__Exercise objective__:
Each line below from the one containing "Anyone is free" through the one containing "of this software" is to be given again exactly, and no line outside that span.

START Available data

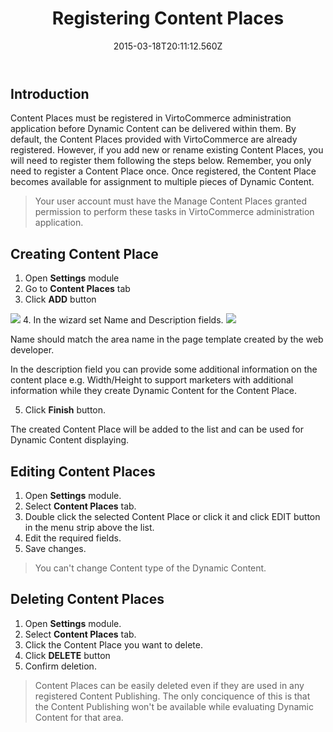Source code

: ﻿---
title: Registering Content Places
description: Registering Content Places
layout: docs
date: 2015-03-18T20:11:12.560Z
priority: 1
---
## Introduction

Content Places must be registered in VirtoCommerce administration application before Dynamic Content can be delivered within them. By default, the Content Places provided with VirtoCommerce are already registered. However, if you add new or rename existing Content Places, you will need to register them following the steps below. Remember, you only need to register a Content Place once. Once registered, the Content Place becomes available for assignment to multiple pieces of Dynamic Content.

> Your user account must have the Manage Content Places granted permission to perform these tasks in VirtoCommerce administration application.

## Creating Content Place

1. Open **Settings** module
2. Go to **Content Places** tab
3. Click **ADD** button
  <img src="../../../assets/images/docs/image2013-5-29_17_38_44.png" />
4. In the wizard set Name and Description fields.
  <img src="../../../assets/images/docs/image2013-5-30_16_20_35.png" />

Name should match the area name in the page template created by the web developer.

In the description field you can provide some additional information on the content place e.g. Width/Height to support marketers with additional information while they create Dynamic Content for the Content Place.

5. Click **Finish** button.

The created Content Place will be added to the list and can be used for Dynamic Content displaying.

## Editing Content Places

1. Open **Settings** module.
2. Select **Content Places** tab.
3. Double click the selected Content Place or click it and click EDIT button in the menu strip above the list.
4. Edit the required fields.
5. Save changes.

> You can't change Content type of the Dynamic Content.

## Deleting Content Places

1. Open **Settings** module.
2. Select **Content Places** tab.
3. Click the Content Place you want to delete.
4. Click **DELETE** button
5. Confirm deletion.

> Content Places can be easily deleted even if they are used in any registered Content Publishing. The only conciquence of this is that the Content Publishing won't be available while evaluating Dynamic Content for that area.
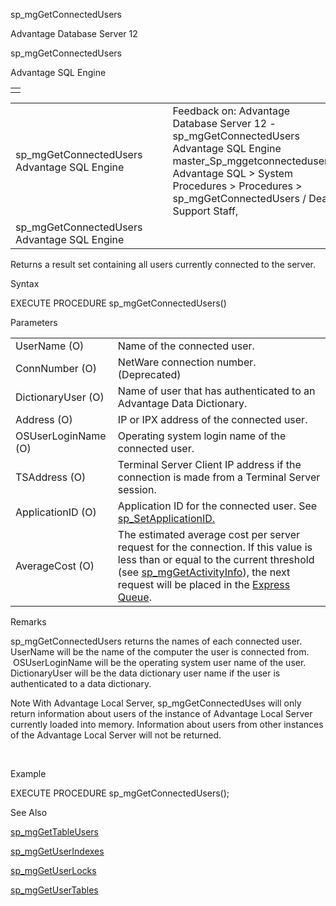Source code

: sp\_mgGetConnectedUsers




Advantage Database Server 12  

sp\_mgGetConnectedUsers

Advantage SQL Engine

|  |
| --- |
|  |

|  |  |  |  |  |
| --- | --- | --- | --- | --- |
| sp\_mgGetConnectedUsers  Advantage SQL Engine |  |  | Feedback on: Advantage Database Server 12 - sp\_mgGetConnectedUsers Advantage SQL Engine master\_Sp\_mggetconnectedusers Advantage SQL > System Procedures > Procedures > sp\_mgGetConnectedUsers / Dear Support Staff, |  |
| sp\_mgGetConnectedUsers  Advantage SQL Engine |  |  |  |  |

Returns a result set containing all users currently connected to the server.

Syntax

EXECUTE PROCEDURE sp\_mgGetConnectedUsers()

Parameters

|  |  |
| --- | --- |
| UserName (O) | Name of the connected user. |
| ConnNumber (O) | NetWare connection number. (Deprecated) |
| DictionaryUser (O) | Name of user that has authenticated to an Advantage Data Dictionary. |
| Address (O) | IP or IPX address of the connected user. |
| OSUserLoginName (O) | Operating system login name of the connected user. |
| TSAddress (O) | Terminal Server Client IP address if the connection is made from a Terminal Server session. |
| ApplicationID (O) | Application ID for the connected user. See [sp\_SetApplicationID.](master_sp_setapplicationid.htm) |
| AverageCost (O) | The estimated average cost per server request for the connection. If this value is less than or equal to the current threshold (see [sp\_mgGetActivityInfo](master_sp_mggetactivityinfo.htm)), the next request will be placed in the [Express Queue](master_express_queue.htm). |

Remarks

sp\_mgGetConnectedUsers returns the names of each connected user. UserName will be the name of the computer the user is connected from.  OSUserLoginName will be the operating system user name of the user. DictionaryUser will be the data dictionary user name if the user is authenticated to a data dictionary.

Note With Advantage Local Server, sp\_mgGetConnectedUses will only return information about users of the instance of Advantage Local Server currently loaded into memory. Information about users from other instances of the Advantage Local Server will not be returned.

 

Example

EXECUTE PROCEDURE sp\_mgGetConnectedUsers();

See Also

[sp\_mgGetTableUsers](master_sp_mggettableusers.htm)

[sp\_mgGetUserIndexes](master_sp_mggetuserindexes.htm)

[sp\_mgGetUserLocks](master_sp_mggetuserlocks.htm)

[sp\_mgGetUserTables](master_sp_mggetusertables.htm)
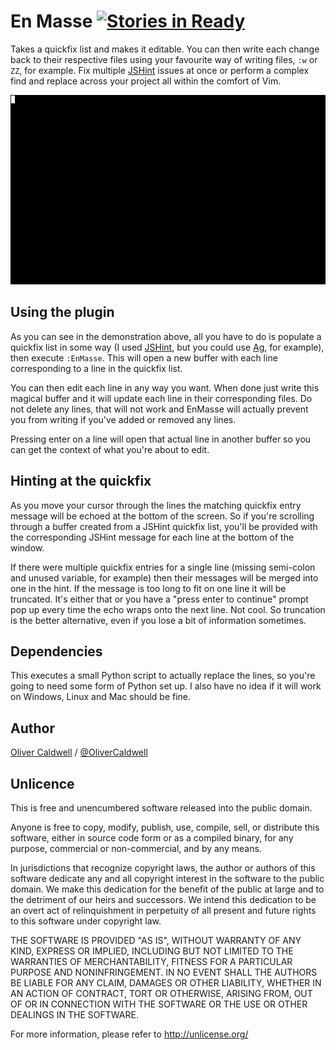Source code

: # En Masse [![Stories in Ready](https://badge.waffle.io/wolfy87/vim-enmasse.png?label=ready&title=Ready)](https://waffle.io/wolfy87/vim-enmasse)

Takes a quickfix list and makes it editable. You can then write each change back to their respective files using your favourite way of writing files, `:w` or `ZZ`, for example. Fix multiple [JSHint][] issues at once or perform a complex find and replace across your project all within the comfort of Vim.

![Animated demonstration](./images/example.gif)

## Using the plugin

As you can see in the demonstration above, all you have to do is populate a quickfix list in some way (I used [JSHint][], but you could use [Ag][], for example), then execute `:EnMasse`. This will open a new buffer with each line corresponding to a line in the quickfix list.

You can then edit each line in any way you want. When done just write this magical buffer and it will update each line in their corresponding files. Do not delete any lines, that will not work and EnMasse will actually prevent you from writing if you've added or removed any lines.

Pressing enter on a line will open that actual line in another buffer so you can get the context of what you're about to edit.

## Hinting at the quickfix

As you move your cursor through the lines the matching quickfix entry message will be echoed at the bottom of the screen. So if you're scrolling through a buffer created from a JSHint quickfix list, you'll be provided with the corresponding JSHint message for each line at the bottom of the window.

If there were multiple quickfix entries for a single line (missing semi-colon and unused variable, for example) then their messages will be merged into one in the hint. If the message is too long to fit on one line it will be truncated. It's either that or you have a "press enter to continue" prompt pop up every time the echo wraps onto the next line. Not cool. So truncation is the better alternative, even if you lose a bit of information sometimes.

## Dependencies

This executes a small Python script to actually replace the lines, so you're going to need some form of Python set up. I also have no idea if it will work on Windows, Linux and Mac should be fine.

## Author

[Oliver Caldwell][] / [@OliverCaldwell][]

## Unlicence

This is free and unencumbered software released into the public domain.

Anyone is free to copy, modify, publish, use, compile, sell, or
distribute this software, either in source code form or as a compiled
binary, for any purpose, commercial or non-commercial, and by any
means.

In jurisdictions that recognize copyright laws, the author or authors
of this software dedicate any and all copyright interest in the
software to the public domain. We make this dedication for the benefit
of the public at large and to the detriment of our heirs and
successors. We intend this dedication to be an overt act of
relinquishment in perpetuity of all present and future rights to this
software under copyright law.

THE SOFTWARE IS PROVIDED "AS IS", WITHOUT WARRANTY OF ANY KIND,
EXPRESS OR IMPLIED, INCLUDING BUT NOT LIMITED TO THE WARRANTIES OF
MERCHANTABILITY, FITNESS FOR A PARTICULAR PURPOSE AND NONINFRINGEMENT.
IN NO EVENT SHALL THE AUTHORS BE LIABLE FOR ANY CLAIM, DAMAGES OR
OTHER LIABILITY, WHETHER IN AN ACTION OF CONTRACT, TORT OR OTHERWISE,
ARISING FROM, OUT OF OR IN CONNECTION WITH THE SOFTWARE OR THE USE OR
OTHER DEALINGS IN THE SOFTWARE.

For more information, please refer to <http://unlicense.org/>

[jshint]: https://github.com/walm/jshint.vim
[ag]: https://github.com/rking/ag.vim
[Oliver Caldwell]: http://oli.me.uk/
[@OliverCaldwell]: https://twitter.com/OliverCaldwell
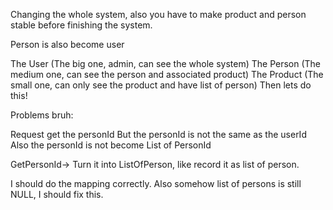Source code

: 
Changing the whole system, also you have to make product and person stable before finishing the system.

Person is also become user

The User (The big one, admin, can see the whole system)
The Person (The medium one, can see the person and associated product)
The Product (The small one, can only see the product and have list of person)
Then lets do this! 

Problems bruh: 

Request get the personId
But the personId is not the same as the userId
Also the personId is not become List of PersonId

GetPersonId-> Turn it into ListOfPerson, like record it as list of person.



I should do the mapping correctly.
Also somehow list of persons is still NULL, I should fix this.
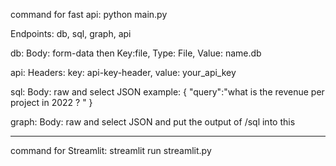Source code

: command for fast api:
python main.py

Endpoints: db, sql, graph, api

db:
Body: form-data then Key:file, Type: File, Value: name.db

api:
Headers: key: api-key-header, value: your_api_key

sql:
Body: raw and select JSON
example: {
    "query":"what is the revenue per project in 2022 ? "
}

graph:
Body: raw and select JSON and put the output of /sql into this

-----------------------------------------------------------
command for Streamlit:
streamlit run streamlit.py 
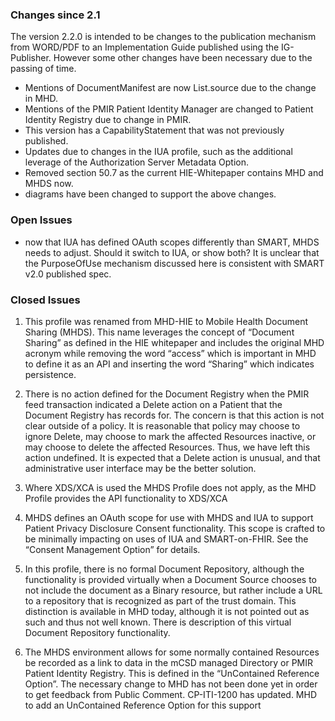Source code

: ### Changes since 2.1

The version 2.2.0 is intended to be changes to the publication mechanism from WORD/PDF to an Implementation Guide published using the IG-Publisher. However some other changes have been necessary due to the passing of time.
- Mentions of DocumentManifest are now List.source due to the change in MHD.
- Mentions of the PMIR Patient Identity Manager are changed to Patient Identity Registry due to change in PMIR.
- This version has a CapabilityStatement that was not previously published. 
- Updates due to changes in the IUA profile, such as the additional leverage of the Authorization Server Metadata Option.
- Removed section 50.7 as the current HIE-Whitepaper contains MHD and MHDS now.
- diagrams have been changed to support the above changes.

### Open Issues

- now that IUA has defined OAuth scopes differently than SMART, MHDS needs to adjust. Should it switch to IUA, or show both? It is unclear that the PurposeOfUse mechanism discussed here is consistent with SMART v2.0 published spec.


### Closed Issues

1.  This profile was renamed from MHD-HIE to Mobile Health Document
    Sharing (MHDS). This name leverages the concept of “Document
    Sharing” as defined in the HIE whitepaper and includes the
    original MHD acronym while removing the word “access” which is
    important in MHD to define it as an API and inserting the word
    “Sharing” which indicates persistence.

2.  There is no action defined for the Document Registry when the PMIR
    feed transaction indicated a Delete action on a Patient that the
    Document Registry has records for. The concern is that this action
    is not clear outside of a policy. It is reasonable that policy may
    choose to ignore Delete, may choose to mark the affected Resources
    inactive, or may choose to delete the affected Resources. Thus, we
    have left this action undefined. It is expected that a Delete action
    is unusual, and that administrative user interface may be the better
    solution.

3.  Where XDS/XCA is used the MHDS Profile does not apply, as the MHD
    Profile provides the API functionality to XDS/XCA

4.  MHDS defines an OAuth scope for use with MHDS and IUA to support
    Patient Privacy Disclosure Consent functionality. This scope is
    crafted to be minimally impacting on uses of IUA and SMART-on-FHIR.
    See the “Consent Management Option” for details.

5.  In this profile, there is no formal Document Repository, although
    the functionality is provided virtually when a Document Source
    chooses to not include the document as a Binary resource, but rather
    include a URL to a repository that is recognized as part of the
    trust domain. This distinction is available in MHD today, although
    it is not pointed out as such and thus not well known. There is
    description of this virtual Document Repository functionality.

6.  The MHDS environment allows for some normally contained Resources be
    recorded as a link to data in the mCSD managed Directory or PMIR
    Patient Identity Registry. This is defined in the “UnContained
    Reference Option”. The necessary change to MHD has not been done yet
    in order to get feedback from Public Comment. CP-ITI-1200 has
    updated. MHD to add an UnContained Reference Option for this support


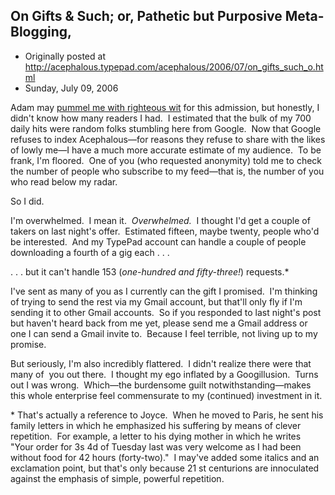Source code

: ## On Gifts & Such; or, Pathetic but Purposive Meta-Blogging, 

 * Originally posted at http://acephalous.typepad.com/acephalous/2006/07/on_gifts_such_o.html
 * Sunday, July 09, 2006



Adam may [pummel me with righteous wit](http://acephalous.typepad.com/acephalous/2006/07/literature\_toda\_1.html#comment-19424547) for this admission, but honestly, I didn't know how many readers I had.  I estimated that the bulk of my 700 daily hits were random folks stumbling here from Google.  Now that Google refuses to index Acephalous—for reasons they refuse to share with the likes of lowly me—I have a much more accurate estimate of my audience.  To be frank, I'm floored.  One of you (who requested anonymity) told me to check the number of people who subscribe to my feed—that is, the number of you who read below my radar.  

So I did.  

I'm overwhelmed.  I mean it.  _Overwhelmed._  I thought I'd get a couple of takers on last night's offer.  Estimated fifteen, maybe twenty, people who'd be interested.  And my TypePad account can handle a couple of people downloading a fourth of a gig each . . .

. . . but it can't handle 153 (_one-hundred and fifty-three!_) requests.\*

I've sent as many of you as I currently can the gift I promised.  I'm thinking of trying to send the rest via my Gmail account, but that'll only fly if I'm sending it to other Gmail accounts.  So if you responded to last night's post but haven't heard back from me yet, please send me a Gmail address or one I can send a Gmail invite to.  Because I feel terrible, not living up to my promise.  

But seriously, I'm also incredibly flattered.  I didn't realize there were that many of  you out there.  I thought my ego inflated by a Googillusion.  Turns out I was wrong.  Which—the burdensome guilt notwithstanding—makes this whole enterprise feel commensurate to my (continued) investment in it.

\* That's actually a reference to Joyce.  When he moved to Paris, he sent his family letters in which he emphasized his suffering by means of clever repetition.  For example, a letter to his dying mother in which he writes "Your order for 3s 4d of Tuesday last was very
welcome as I had been without food for 42 hours (forty-two)."  I may've added some italics and an exclamation point, but that's only because 21
st
 centurions are innoculated against the emphasis of simple, powerful repetition.

		
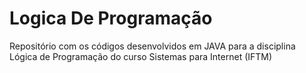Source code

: # Logica De Programação
Repositório com os códigos desenvolvidos em JAVA para a disciplina Lógica de Programação do curso Sistemas para Internet (IFTM) 
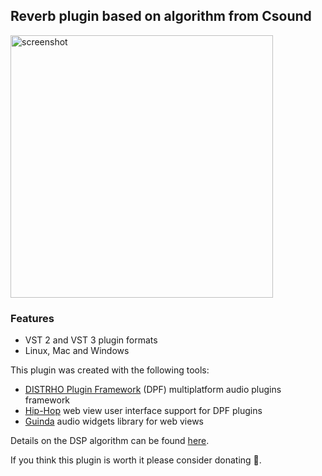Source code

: Reverb plugin based on algorithm from Csound 
--------------------------------------------

<img width="420" alt="screenshot" src="https://user-images.githubusercontent.com/930494/162618384-445a9a39-44a2-4baf-95ed-4ba30f7ab816.png">

### Features

* VST 2 and VST 3 plugin formats
* Linux, Mac and Windows

This plugin was created with the following tools:

- [DISTRHO Plugin Framework](https://github.com/DISTRHO/DPF) (DPF) multiplatform audio plugins framework
- [Hip-Hop](https://github.com/lucianoiam/hiphop) web view user interface support for DPF plugins
- [Guinda](https://github.com/lucianoiam/guinda) audio widgets library for web views

Details on the DSP algorithm can be found [here](http://www.csounds.com/manual/html/reverbsc.html).

If you think this plugin is worth it please consider donating 🍺.

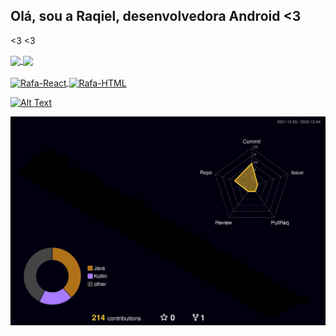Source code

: 


## Olá, sou a Raqiel, desenvolvedora Android <3
<3 <3

<div align="![profile-gitblock](https://user-images.githubusercontent.com/88684171/200048100-dbebe2ff-55cc-444c-951f-d9d9b888d1c0.svg)
center">
  <a href="https://github.com/raqiel">
  <img align="center" img height="150em" src="https://github-readme-stats.vercel.app/api?username=raqiel&show_icons=false&theme=dracula&include_all_commits=true&count_private=true"/>
  <img align="center" img height="150em" src="https://github-readme-stats.vercel.app/api/top-langs/?username=raqiel&layout=compact&langs_count=7&theme=dracula"/>
</div>
<div style="display: inline_block"><br>
  <img align="center" alt="Rafa-React" height="30" width="40" src="https://cdn.jsdelivr.net/gh/devicons/devicon/icons/android/android-original.svg">
  <img align="center" alt="Rafa-HTML" height="30" width="40" src="https://cdn.jsdelivr.net/gh/devicons/devicon/icons/kotlin/kotlin-plain.svg">

</div>
 
  
  
  <div>
      
   ![Alt Text](http://lh4.ggpht.com/_ndXzavhlHGo/S66HvDAJsRI/AAAAAAAAAPo/qPSvt4Ocp8k/s400/beijos123.png)
      
  </div>
    
    
  

 ![](./profile-3d-contrib/profile-night-rainbow.svg)

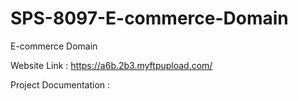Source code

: # SPS-8097-E-commerce-Domain
E-commerce Domain

Website Link : https://a6b.2b3.myftpupload.com/

Project Documentation :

END Available data

__Exercise output__:
Anyone is free to copy, modify, publish, use, compile, sell, or
distribute this software, either in source code form or as a compiled
binary, for any purpose, commercial or non-commercial, and by any
means.

In jurisdictions that recognize copyright laws, the author or authors
of this software dedicate any and all copyright interest in the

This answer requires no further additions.